Filter the material below so that only lines containing "String" remain.
########
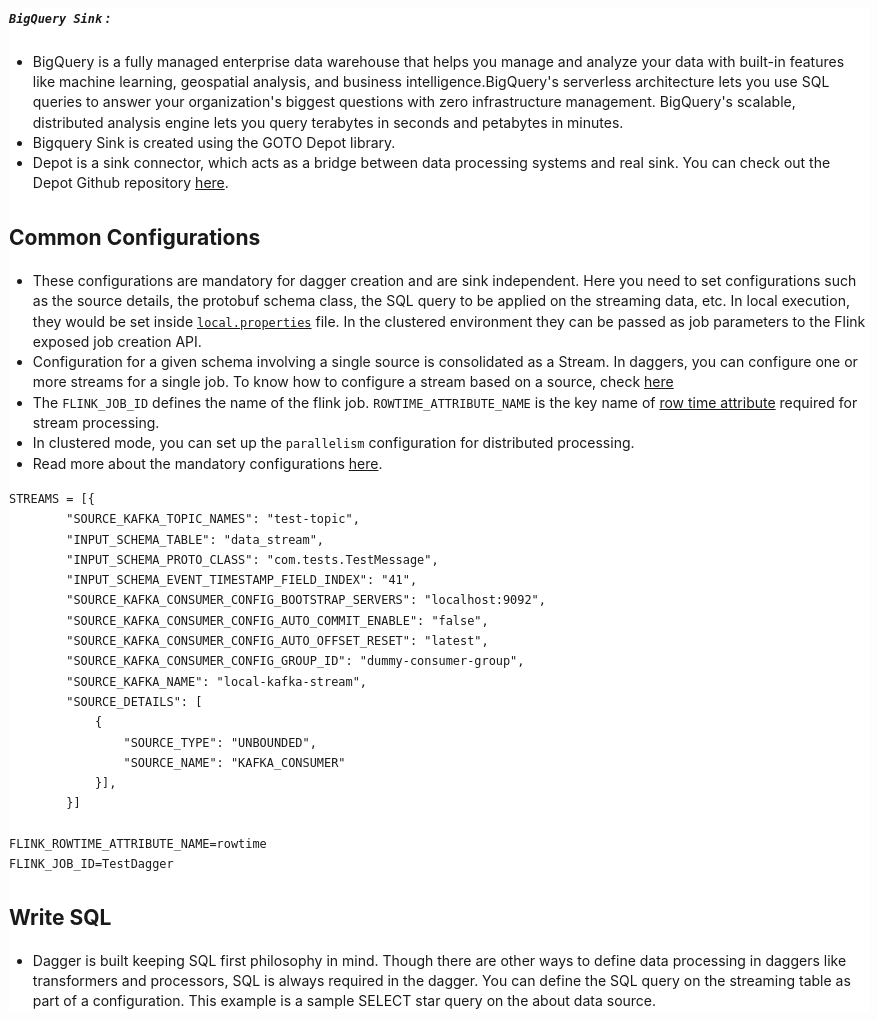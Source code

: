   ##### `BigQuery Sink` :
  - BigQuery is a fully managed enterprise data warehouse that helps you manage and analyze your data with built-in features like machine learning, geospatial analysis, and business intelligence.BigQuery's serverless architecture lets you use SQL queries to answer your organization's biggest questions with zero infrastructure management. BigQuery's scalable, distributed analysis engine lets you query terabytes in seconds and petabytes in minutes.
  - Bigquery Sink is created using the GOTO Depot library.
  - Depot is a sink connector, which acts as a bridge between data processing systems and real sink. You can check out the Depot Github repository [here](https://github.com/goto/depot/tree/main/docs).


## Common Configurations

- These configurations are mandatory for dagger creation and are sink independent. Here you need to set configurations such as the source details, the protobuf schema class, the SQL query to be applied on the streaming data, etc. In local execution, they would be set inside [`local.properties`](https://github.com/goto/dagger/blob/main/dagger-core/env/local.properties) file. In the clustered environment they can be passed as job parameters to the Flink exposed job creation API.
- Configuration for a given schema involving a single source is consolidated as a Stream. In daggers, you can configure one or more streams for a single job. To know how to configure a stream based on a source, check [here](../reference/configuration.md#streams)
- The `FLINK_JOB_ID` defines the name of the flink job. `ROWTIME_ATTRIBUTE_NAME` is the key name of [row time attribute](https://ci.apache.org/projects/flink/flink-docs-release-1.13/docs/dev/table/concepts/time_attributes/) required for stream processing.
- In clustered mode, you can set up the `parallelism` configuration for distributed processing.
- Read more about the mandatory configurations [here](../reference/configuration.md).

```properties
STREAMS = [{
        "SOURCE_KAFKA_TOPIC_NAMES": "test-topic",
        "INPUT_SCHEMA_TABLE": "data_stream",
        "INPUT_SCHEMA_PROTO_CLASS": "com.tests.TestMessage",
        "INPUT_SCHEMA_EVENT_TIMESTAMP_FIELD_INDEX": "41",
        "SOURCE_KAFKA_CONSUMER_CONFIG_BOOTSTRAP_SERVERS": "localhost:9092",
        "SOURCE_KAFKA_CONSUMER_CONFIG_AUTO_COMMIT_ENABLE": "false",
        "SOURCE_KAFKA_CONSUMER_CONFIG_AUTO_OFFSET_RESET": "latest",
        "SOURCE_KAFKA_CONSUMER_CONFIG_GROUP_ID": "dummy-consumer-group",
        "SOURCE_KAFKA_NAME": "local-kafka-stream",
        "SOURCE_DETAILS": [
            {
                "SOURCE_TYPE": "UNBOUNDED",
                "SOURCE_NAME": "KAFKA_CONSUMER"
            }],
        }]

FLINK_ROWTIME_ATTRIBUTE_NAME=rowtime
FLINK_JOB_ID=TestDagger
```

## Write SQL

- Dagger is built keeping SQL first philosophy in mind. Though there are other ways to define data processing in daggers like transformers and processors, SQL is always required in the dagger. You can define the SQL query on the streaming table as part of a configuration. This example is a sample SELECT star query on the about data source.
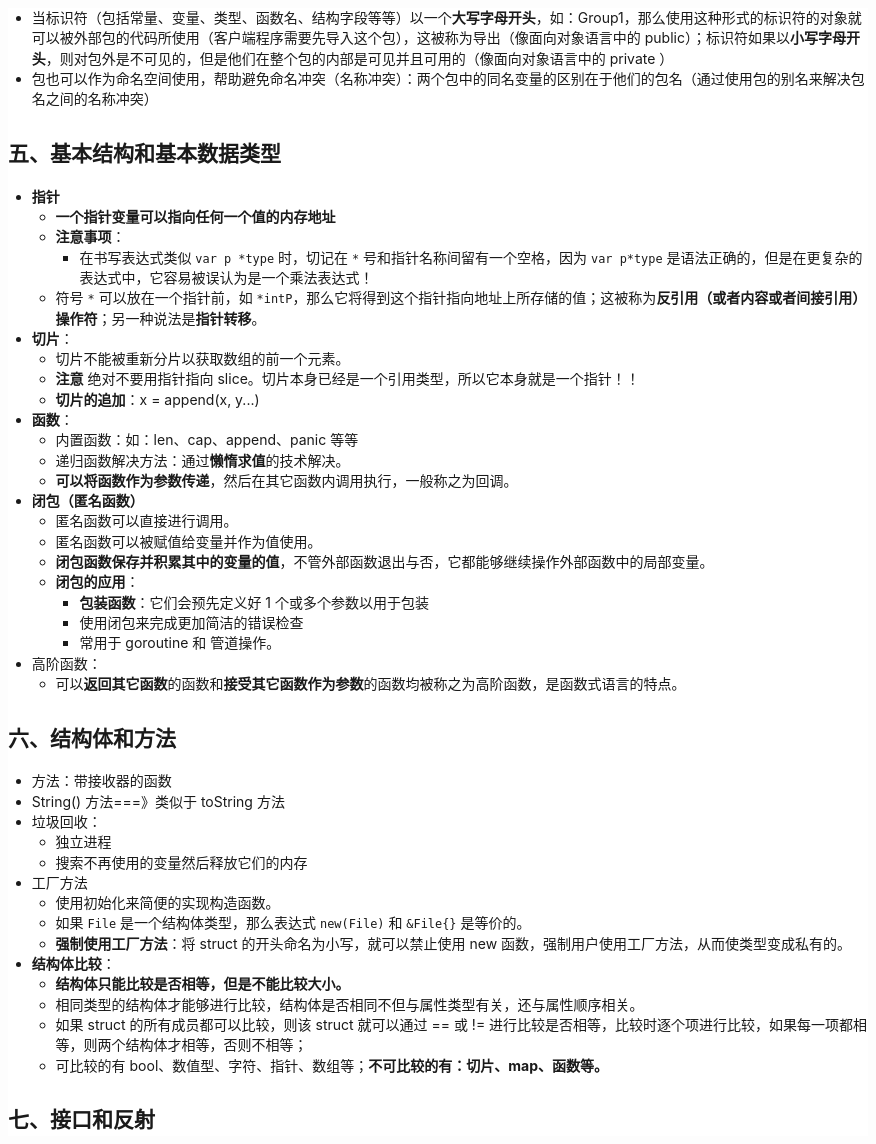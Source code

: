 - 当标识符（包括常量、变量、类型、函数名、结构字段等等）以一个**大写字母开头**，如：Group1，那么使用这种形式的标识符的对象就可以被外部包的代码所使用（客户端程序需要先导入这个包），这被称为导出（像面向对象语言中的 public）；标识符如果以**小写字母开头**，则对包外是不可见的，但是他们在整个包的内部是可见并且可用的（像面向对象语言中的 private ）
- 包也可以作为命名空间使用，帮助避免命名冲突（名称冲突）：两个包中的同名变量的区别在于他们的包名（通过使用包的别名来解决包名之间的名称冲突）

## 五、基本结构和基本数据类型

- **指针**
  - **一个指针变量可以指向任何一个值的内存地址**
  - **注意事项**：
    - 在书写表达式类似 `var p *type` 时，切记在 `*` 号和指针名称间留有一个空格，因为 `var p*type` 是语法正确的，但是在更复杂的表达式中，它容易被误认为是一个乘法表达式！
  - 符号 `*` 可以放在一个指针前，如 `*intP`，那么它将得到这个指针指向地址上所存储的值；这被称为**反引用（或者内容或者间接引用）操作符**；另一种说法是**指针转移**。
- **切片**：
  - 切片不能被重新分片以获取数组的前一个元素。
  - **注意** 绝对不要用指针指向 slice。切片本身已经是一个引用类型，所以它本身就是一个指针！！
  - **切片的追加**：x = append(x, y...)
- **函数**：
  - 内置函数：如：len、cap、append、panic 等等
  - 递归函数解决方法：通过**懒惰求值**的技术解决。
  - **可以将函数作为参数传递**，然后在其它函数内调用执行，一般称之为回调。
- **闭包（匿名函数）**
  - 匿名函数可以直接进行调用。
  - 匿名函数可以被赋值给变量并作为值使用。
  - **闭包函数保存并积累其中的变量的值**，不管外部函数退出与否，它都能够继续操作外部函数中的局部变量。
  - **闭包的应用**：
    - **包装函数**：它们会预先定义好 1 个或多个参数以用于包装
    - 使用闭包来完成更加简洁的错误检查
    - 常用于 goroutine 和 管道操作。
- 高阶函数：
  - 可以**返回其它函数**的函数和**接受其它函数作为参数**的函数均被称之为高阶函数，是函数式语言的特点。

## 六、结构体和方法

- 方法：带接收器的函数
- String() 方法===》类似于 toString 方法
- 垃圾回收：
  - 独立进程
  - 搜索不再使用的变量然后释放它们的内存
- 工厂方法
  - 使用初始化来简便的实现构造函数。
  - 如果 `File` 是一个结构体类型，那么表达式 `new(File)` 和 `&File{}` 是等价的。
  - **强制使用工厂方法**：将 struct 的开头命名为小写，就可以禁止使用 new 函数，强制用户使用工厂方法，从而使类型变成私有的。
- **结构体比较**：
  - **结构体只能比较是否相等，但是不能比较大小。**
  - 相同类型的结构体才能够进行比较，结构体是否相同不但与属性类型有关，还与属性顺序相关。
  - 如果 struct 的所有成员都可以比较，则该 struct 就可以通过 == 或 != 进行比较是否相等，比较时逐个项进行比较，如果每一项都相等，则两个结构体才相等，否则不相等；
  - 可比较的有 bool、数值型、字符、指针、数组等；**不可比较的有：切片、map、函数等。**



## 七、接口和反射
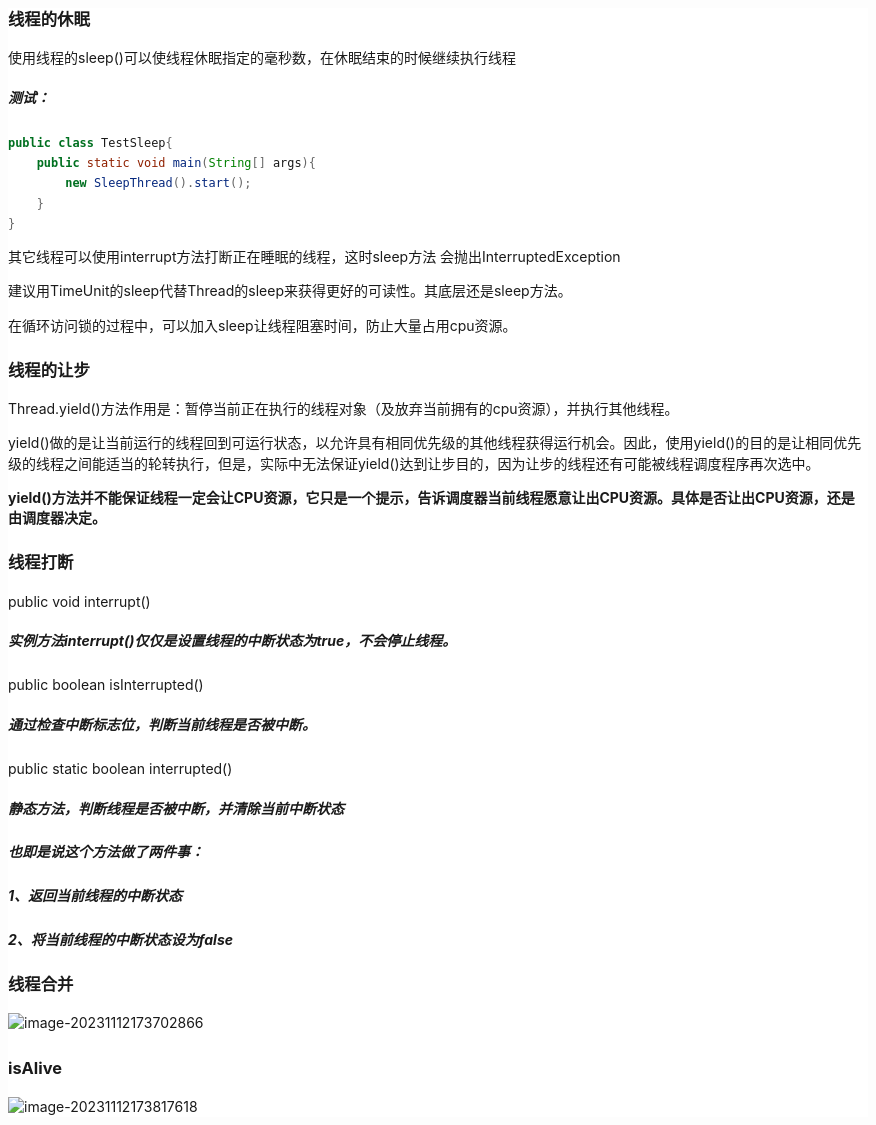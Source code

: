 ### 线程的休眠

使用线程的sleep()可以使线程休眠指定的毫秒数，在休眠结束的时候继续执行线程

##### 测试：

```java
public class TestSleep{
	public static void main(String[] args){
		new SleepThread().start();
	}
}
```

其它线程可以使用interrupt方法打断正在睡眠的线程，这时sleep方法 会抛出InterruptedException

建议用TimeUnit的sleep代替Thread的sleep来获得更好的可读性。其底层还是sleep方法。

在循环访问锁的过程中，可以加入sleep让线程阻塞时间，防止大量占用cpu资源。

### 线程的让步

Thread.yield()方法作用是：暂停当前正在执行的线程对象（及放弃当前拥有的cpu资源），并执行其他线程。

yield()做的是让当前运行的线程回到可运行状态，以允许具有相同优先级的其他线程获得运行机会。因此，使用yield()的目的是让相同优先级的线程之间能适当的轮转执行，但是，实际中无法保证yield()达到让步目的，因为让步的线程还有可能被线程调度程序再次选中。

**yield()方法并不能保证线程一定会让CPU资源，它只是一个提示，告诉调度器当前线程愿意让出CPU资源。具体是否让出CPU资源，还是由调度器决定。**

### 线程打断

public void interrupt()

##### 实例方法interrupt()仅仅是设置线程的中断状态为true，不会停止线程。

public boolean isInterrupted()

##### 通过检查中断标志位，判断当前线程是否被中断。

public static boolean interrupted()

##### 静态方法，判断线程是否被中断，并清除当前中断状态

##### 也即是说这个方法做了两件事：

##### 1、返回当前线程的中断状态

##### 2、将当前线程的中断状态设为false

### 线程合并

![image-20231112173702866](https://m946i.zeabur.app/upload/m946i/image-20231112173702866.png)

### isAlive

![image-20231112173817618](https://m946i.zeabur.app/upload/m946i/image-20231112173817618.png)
########
> **Result of the exercise**:
- String() 方法===》类似于 toString 方法
	public static void main(String[] args){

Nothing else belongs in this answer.